(Data to use begins)

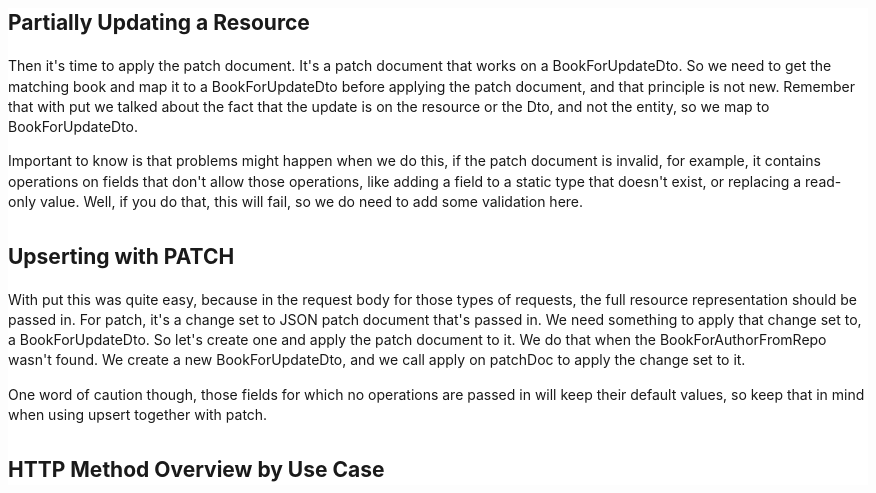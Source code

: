 ## Partially Updating a Resource

Then it's time to apply the patch document. It's a patch document that works on a BookForUpdateDto. So we need to get the matching book and map it to a BookForUpdateDto before applying the patch document, and that principle is not new. Remember that with put we talked about the fact that the update is on the resource or the Dto, and not the entity, so we map to BookForUpdateDto.

Important to know is that problems might happen when we do this, if the patch document is invalid, for example, it contains operations on fields that don't allow those operations, like adding a field to a static type that doesn't exist, or replacing a read-only value. Well, if you do that, this will fail, so we do need to add some validation here.

## Upserting with PATCH

With put this was quite easy, because in the request body for those types of requests, the full resource representation should be passed in. For patch, it's a change set to JSON patch document that's passed in. We need something to apply that change set to, a BookForUpdateDto. So let's create one and apply the patch document to it. We do that when the BookForAuthorFromRepo wasn't found. We create a new BookForUpdateDto, and we call apply on patchDoc to apply the change set to it.

One word of caution though, those fields for which no operations are passed in will keep their default values, so keep that in mind when using upsert together with patch.

## HTTP Method Overview by Use Case
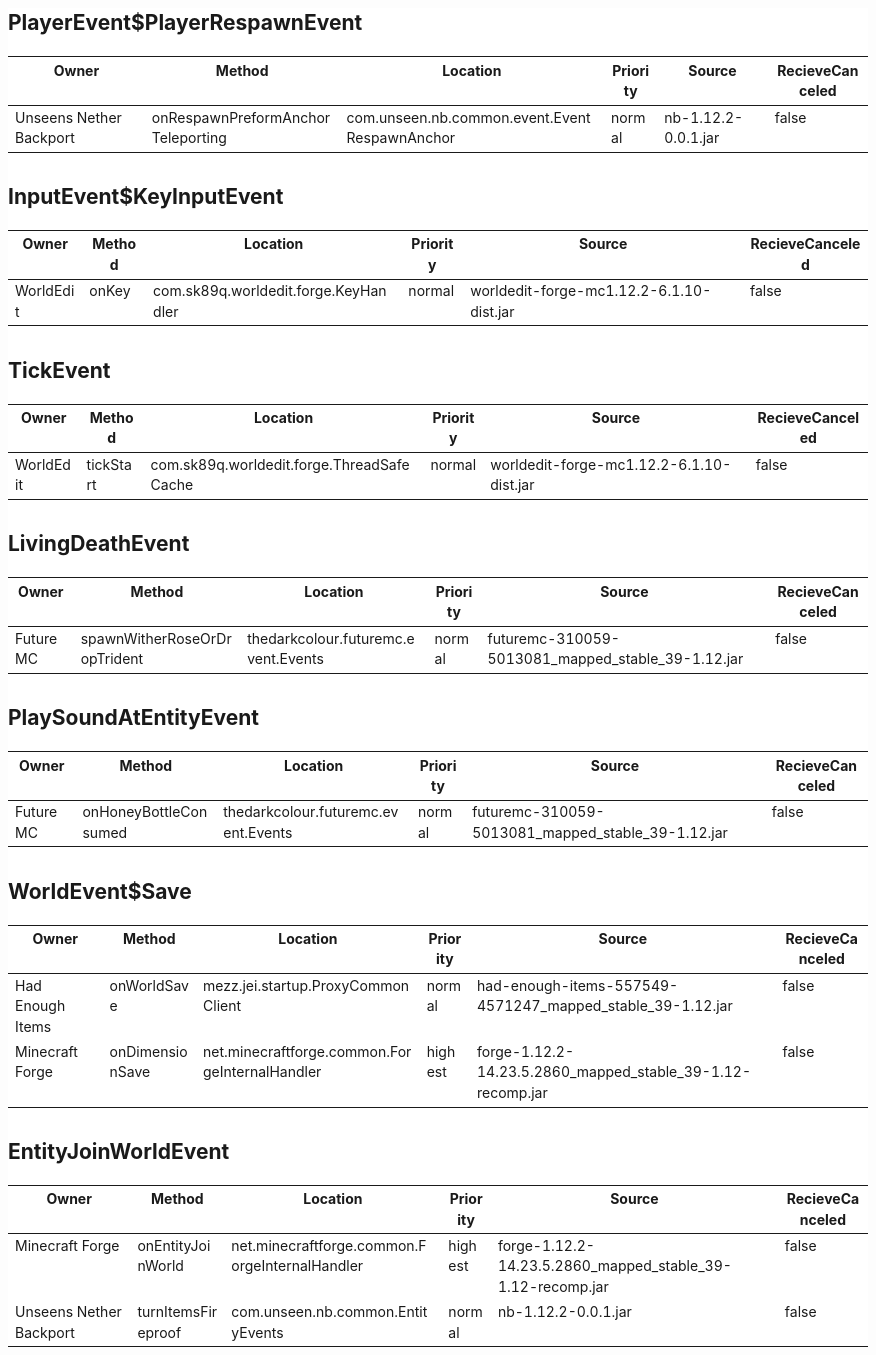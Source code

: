 
## PlayerEvent$PlayerRespawnEvent
| Owner                   | Method                            | Location                                      | Priority | Source              | RecieveCanceled |
|-------------------------|-----------------------------------|-----------------------------------------------|----------|---------------------|-----------------|
| Unseens Nether Backport | onRespawnPreformAnchorTeleporting | com.unseen.nb.common.event.EventRespawnAnchor | normal   | nb-1.12.2-0.0.1.jar | false           |


## InputEvent$KeyInputEvent
| Owner     | Method | Location                             | Priority | Source                                   | RecieveCanceled |
|-----------|--------|--------------------------------------|----------|------------------------------------------|-----------------|
| WorldEdit | onKey  | com.sk89q.worldedit.forge.KeyHandler | normal   | worldedit-forge-mc1.12.2-6.1.10-dist.jar | false           |


## TickEvent
| Owner     | Method    | Location                                  | Priority | Source                                   | RecieveCanceled |
|-----------|-----------|-------------------------------------------|----------|------------------------------------------|-----------------|
| WorldEdit | tickStart | com.sk89q.worldedit.forge.ThreadSafeCache | normal   | worldedit-forge-mc1.12.2-6.1.10-dist.jar | false           |


## LivingDeathEvent
| Owner     | Method                       | Location                            | Priority | Source                                            | RecieveCanceled |
|-----------|------------------------------|-------------------------------------|----------|---------------------------------------------------|-----------------|
| Future MC | spawnWitherRoseOrDropTrident | thedarkcolour.futuremc.event.Events | normal   | futuremc-310059-5013081_mapped_stable_39-1.12.jar | false           |


## PlaySoundAtEntityEvent
| Owner     | Method                | Location                            | Priority | Source                                            | RecieveCanceled |
|-----------|-----------------------|-------------------------------------|----------|---------------------------------------------------|-----------------|
| Future MC | onHoneyBottleConsumed | thedarkcolour.futuremc.event.Events | normal   | futuremc-310059-5013081_mapped_stable_39-1.12.jar | false           |


## WorldEvent$Save
| Owner            | Method          | Location                                       | Priority | Source                                                     | RecieveCanceled |
|------------------|-----------------|------------------------------------------------|----------|------------------------------------------------------------|-----------------|
| Had Enough Items | onWorldSave     | mezz.jei.startup.ProxyCommonClient             | normal   | had-enough-items-557549-4571247_mapped_stable_39-1.12.jar  | false           |
| Minecraft Forge  | onDimensionSave | net.minecraftforge.common.ForgeInternalHandler | highest  | forge-1.12.2-14.23.5.2860_mapped_stable_39-1.12-recomp.jar | false           |


## EntityJoinWorldEvent
| Owner                   | Method             | Location                                       | Priority | Source                                                     | RecieveCanceled |
|-------------------------|--------------------|------------------------------------------------|----------|------------------------------------------------------------|-----------------|
| Minecraft Forge         | onEntityJoinWorld  | net.minecraftforge.common.ForgeInternalHandler | highest  | forge-1.12.2-14.23.5.2860_mapped_stable_39-1.12-recomp.jar | false           |
| Unseens Nether Backport | turnItemsFireproof | com.unseen.nb.common.EntityEvents              | normal   | nb-1.12.2-0.0.1.jar                                        | false           |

(Data to use ends)

### Your instructions
Report each line above containing the string "worldedit".

### Answer space
| WorldEdit | onKey  | com.sk89q.worldedit.forge.KeyHandler | normal   | worldedit-forge-mc1.12.2-6.1.10-dist.jar | false           |
| WorldEdit | tickStart | com.sk89q.worldedit.forge.ThreadSafeCache | normal   | worldedit-forge-mc1.12.2-6.1.10-dist.jar | false           |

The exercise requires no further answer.